[Dataset items]
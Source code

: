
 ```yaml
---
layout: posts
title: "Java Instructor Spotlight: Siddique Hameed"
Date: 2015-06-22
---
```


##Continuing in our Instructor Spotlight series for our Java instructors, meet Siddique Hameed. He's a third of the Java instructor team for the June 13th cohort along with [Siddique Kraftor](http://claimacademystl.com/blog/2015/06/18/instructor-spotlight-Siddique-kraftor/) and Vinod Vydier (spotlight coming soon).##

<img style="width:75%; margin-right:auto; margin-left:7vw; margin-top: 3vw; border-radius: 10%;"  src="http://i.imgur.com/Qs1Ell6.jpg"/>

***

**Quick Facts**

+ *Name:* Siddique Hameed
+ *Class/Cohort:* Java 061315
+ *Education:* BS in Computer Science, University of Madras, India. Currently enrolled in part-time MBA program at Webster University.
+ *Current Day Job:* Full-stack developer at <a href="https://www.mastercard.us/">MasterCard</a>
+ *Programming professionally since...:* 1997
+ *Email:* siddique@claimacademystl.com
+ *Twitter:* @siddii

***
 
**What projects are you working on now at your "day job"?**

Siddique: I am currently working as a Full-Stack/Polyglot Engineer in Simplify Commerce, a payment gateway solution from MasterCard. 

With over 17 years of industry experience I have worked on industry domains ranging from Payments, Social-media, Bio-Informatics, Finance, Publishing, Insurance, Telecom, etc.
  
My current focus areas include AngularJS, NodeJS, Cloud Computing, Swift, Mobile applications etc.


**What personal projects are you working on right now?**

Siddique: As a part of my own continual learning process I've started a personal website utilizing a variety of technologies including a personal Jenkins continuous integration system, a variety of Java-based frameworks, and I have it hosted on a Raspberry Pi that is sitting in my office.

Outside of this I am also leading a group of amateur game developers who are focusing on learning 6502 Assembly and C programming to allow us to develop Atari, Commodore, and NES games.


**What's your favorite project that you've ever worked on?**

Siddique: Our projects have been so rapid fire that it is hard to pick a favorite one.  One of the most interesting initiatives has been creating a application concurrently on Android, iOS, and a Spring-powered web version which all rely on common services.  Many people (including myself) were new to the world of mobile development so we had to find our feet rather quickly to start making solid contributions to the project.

Problem statement:
Wherever the string "have" appears in the records, copy the whole line.

Exercise solution:
With over 17 years of industry experience I have worked on industry domains ranging from Payments, Social-media, Bio-Informatics, Finance, Publishing, Insurance, Telecom, etc.
Siddique: As a part of my own continual learning process I've started a personal website utilizing a variety of technologies including a personal Jenkins continuous integration system, a variety of Java-based frameworks, and I have it hosted on a Raspberry Pi that is sitting in my office.
Siddique: Our projects have been so rapid fire that it is hard to pick a favorite one.  One of the most interesting initiatives has been creating a application concurrently on Android, iOS, and a Spring-powered web version which all rely on common services.  Many people (including myself) were new to the world of mobile development so we had to find our feet rather quickly to start making solid contributions to the project.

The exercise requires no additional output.